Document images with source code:
************

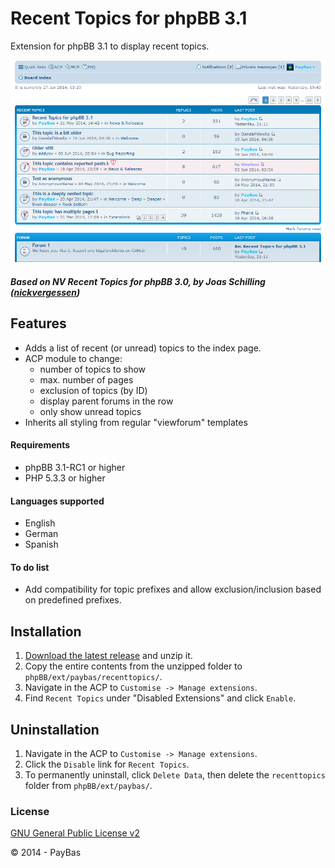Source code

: Recent Topics for phpBB 3.1
============

Extension for phpBB 3.1 to display recent topics.

![Screenshot](screenshot.png)

##### Based on NV Recent Topics for phpBB 3.0, by Joas Schilling ([nickvergessen](https://github.com/nickvergessen))


## Features
- Adds a list of recent (or unread) topics to the index page.
- ACP module to change:
  - number of topics to show
  - max. number of pages
  - exclusion of topics (by ID)
  - display parent forums in the row
  - only show unread topics
- Inherits all styling from regular "viewforum" templates

#### Requirements
- phpBB 3.1-RC1 or higher
- PHP 5.3.3 or higher

#### Languages supported
- English
- German
- Spanish

#### To do list
- Add compatibility for topic prefixes and allow exclusion/inclusion based on predefined prefixes.

## Installation
1. [Download the latest release](https://github.com/PayBas/RecentTopics/releases) and unzip it.
2. Copy the entire contents from the unzipped folder to `phpBB/ext/paybas/recenttopics/`.
3. Navigate in the ACP to `Customise -> Manage extensions`.
4. Find `Recent Topics` under "Disabled Extensions" and click `Enable`.

## Uninstallation
1. Navigate in the ACP to `Customise -> Manage extensions`.
2. Click the `Disable` link for `Recent Topics`.
3. To permanently uninstall, click `Delete Data`, then delete the `recenttopics` folder from `phpBB/ext/paybas/`.

### License
[GNU General Public License v2](http://opensource.org/licenses/GPL-2.0)

© 2014 - PayBas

************

WHAT THE TASK ASKS
Using the records above, find and show each line with the string "Customise".

RESPONSE BELOW
3. Navigate in the ACP to `Customise -> Manage extensions`.
1. Navigate in the ACP to `Customise -> Manage extensions`.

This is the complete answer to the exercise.